Records drawn from a dataset

*** Block opens ***

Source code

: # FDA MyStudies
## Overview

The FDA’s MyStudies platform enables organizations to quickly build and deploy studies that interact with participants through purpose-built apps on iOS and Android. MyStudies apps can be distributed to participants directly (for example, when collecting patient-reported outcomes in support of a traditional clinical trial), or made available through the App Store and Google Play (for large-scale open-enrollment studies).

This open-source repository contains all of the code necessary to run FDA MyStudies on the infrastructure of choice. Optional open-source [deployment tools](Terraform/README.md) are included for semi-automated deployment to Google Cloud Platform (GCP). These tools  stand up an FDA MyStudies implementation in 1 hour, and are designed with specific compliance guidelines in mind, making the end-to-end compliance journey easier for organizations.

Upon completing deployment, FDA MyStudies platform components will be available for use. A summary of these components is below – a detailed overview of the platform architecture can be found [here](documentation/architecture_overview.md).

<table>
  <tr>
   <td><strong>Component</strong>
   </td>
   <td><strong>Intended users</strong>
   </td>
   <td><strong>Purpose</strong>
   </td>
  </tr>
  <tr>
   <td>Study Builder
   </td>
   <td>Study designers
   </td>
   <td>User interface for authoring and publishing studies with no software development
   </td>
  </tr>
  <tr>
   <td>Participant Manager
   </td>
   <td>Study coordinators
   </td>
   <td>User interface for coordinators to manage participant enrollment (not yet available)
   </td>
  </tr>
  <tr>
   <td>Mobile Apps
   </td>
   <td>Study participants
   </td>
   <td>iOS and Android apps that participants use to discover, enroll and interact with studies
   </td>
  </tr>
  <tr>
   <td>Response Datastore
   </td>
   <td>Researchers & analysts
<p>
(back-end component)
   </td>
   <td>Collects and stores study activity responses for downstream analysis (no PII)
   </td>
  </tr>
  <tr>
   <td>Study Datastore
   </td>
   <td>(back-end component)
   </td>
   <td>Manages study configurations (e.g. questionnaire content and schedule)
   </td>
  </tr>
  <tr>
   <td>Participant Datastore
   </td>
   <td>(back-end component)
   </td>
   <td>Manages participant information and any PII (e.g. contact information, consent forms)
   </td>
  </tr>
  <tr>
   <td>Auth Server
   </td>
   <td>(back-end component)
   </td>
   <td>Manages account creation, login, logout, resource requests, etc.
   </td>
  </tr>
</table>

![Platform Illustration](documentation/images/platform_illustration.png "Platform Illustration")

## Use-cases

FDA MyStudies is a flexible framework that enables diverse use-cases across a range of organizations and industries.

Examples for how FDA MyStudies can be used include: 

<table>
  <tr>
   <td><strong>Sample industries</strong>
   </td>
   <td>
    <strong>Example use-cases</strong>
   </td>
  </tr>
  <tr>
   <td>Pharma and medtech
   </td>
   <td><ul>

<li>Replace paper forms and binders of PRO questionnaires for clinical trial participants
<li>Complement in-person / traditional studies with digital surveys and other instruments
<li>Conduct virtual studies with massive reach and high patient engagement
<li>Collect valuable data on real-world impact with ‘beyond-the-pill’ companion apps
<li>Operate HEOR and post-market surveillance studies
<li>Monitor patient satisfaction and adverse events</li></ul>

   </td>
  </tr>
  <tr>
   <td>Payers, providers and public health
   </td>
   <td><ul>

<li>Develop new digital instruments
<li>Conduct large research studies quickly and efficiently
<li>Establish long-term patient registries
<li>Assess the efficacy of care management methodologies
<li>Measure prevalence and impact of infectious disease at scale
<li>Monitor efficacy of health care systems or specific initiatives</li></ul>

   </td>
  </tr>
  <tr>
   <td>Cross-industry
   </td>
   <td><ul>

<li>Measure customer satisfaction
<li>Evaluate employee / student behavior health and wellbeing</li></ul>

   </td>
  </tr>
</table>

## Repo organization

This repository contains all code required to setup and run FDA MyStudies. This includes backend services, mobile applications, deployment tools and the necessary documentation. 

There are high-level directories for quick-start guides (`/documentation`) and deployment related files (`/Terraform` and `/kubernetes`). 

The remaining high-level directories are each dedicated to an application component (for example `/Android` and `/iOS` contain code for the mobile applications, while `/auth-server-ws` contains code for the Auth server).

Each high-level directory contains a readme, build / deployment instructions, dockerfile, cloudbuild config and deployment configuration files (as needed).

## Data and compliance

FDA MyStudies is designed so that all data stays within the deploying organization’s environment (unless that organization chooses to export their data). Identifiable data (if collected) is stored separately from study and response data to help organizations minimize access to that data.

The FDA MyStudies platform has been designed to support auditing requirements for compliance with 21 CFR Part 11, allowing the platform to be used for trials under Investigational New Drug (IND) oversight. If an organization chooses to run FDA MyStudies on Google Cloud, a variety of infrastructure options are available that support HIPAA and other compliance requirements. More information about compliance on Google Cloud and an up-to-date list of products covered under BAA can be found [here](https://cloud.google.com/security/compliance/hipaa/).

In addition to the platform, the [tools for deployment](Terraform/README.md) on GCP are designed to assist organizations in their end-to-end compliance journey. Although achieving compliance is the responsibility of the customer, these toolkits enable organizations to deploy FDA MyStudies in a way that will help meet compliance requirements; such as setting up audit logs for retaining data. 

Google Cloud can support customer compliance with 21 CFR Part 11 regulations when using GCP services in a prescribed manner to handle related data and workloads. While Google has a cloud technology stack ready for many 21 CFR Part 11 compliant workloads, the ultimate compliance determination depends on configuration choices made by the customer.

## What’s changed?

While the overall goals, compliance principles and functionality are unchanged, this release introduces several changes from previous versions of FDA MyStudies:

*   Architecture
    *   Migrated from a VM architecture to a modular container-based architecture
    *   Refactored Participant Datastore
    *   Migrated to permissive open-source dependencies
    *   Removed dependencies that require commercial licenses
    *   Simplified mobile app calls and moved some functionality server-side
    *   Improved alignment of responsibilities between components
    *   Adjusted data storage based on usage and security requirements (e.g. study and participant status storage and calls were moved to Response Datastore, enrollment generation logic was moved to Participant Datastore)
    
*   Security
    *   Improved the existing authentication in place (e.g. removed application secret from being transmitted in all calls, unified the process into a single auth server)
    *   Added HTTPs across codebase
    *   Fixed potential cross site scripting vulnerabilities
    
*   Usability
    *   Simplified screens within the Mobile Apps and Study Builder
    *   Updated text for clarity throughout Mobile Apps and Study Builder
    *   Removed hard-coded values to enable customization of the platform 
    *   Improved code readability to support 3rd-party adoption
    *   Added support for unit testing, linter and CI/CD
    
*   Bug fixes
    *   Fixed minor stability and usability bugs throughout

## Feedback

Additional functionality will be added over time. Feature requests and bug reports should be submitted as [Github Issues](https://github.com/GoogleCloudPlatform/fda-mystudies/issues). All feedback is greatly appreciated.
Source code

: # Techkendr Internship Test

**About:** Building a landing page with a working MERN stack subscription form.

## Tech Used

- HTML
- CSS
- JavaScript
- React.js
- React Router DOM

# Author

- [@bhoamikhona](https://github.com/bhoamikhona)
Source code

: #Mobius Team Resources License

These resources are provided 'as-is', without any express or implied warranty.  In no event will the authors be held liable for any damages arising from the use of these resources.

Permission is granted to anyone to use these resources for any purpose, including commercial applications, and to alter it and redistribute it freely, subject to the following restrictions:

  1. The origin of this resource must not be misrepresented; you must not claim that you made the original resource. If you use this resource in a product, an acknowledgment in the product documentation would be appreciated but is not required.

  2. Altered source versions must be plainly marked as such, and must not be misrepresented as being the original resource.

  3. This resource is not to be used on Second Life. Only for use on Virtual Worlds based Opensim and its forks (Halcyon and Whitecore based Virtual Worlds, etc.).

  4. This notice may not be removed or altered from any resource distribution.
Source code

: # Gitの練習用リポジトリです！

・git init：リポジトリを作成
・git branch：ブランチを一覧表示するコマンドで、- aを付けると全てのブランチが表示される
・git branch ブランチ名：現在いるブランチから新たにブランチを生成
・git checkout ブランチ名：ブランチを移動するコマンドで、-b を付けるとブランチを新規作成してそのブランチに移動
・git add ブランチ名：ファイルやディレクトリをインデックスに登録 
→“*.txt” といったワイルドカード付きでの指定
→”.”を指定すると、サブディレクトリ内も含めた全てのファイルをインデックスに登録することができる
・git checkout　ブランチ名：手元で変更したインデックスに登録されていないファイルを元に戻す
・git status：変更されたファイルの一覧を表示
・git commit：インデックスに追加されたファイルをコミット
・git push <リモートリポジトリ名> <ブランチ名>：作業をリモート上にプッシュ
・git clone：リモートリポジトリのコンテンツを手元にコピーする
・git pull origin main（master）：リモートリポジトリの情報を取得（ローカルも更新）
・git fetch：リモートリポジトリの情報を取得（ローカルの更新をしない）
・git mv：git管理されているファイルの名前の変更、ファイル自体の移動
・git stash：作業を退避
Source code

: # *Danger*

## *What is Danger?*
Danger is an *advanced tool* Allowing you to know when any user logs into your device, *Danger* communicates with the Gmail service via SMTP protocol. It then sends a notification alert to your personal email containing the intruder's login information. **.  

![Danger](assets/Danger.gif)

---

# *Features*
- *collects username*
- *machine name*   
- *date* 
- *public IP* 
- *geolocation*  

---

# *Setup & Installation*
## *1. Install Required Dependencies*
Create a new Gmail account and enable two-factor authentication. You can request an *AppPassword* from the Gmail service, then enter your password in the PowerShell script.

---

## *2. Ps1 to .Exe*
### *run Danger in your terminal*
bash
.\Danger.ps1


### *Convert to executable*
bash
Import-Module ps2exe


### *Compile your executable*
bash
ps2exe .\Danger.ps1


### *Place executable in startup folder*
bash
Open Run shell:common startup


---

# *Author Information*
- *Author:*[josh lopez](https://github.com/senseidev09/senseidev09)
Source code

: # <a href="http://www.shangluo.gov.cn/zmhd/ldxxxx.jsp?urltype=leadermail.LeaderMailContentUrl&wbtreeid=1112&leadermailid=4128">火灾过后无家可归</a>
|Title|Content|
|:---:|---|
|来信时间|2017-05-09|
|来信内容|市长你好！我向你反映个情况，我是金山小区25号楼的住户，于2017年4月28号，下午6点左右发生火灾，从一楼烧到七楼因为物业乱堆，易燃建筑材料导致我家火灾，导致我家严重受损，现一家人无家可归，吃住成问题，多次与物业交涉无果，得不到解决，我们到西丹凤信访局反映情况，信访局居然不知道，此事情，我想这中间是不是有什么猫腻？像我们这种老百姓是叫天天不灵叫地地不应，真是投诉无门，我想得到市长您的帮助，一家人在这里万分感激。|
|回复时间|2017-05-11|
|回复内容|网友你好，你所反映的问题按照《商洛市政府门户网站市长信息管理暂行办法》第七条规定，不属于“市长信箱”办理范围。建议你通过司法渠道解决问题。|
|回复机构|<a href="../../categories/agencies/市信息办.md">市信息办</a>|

*** Block closes ***

TASK INSTRUCTIONS: As the answer, set down only the lines from the data above between the one holding "<li>Evaluate employee /" and the one holding "There are high-level", inclusive, exactly as they read.

OUTPUT:
<li>Evaluate employee / student behavior health and wellbeing</li></ul>

   </td>
  </tr>
</table>

## Repo organization

This repository contains all code required to setup and run FDA MyStudies. This includes backend services, mobile applications, deployment tools and the necessary documentation. 

There are high-level directories for quick-start guides (`/documentation`) and deployment related files (`/Terraform` and `/kubernetes`). 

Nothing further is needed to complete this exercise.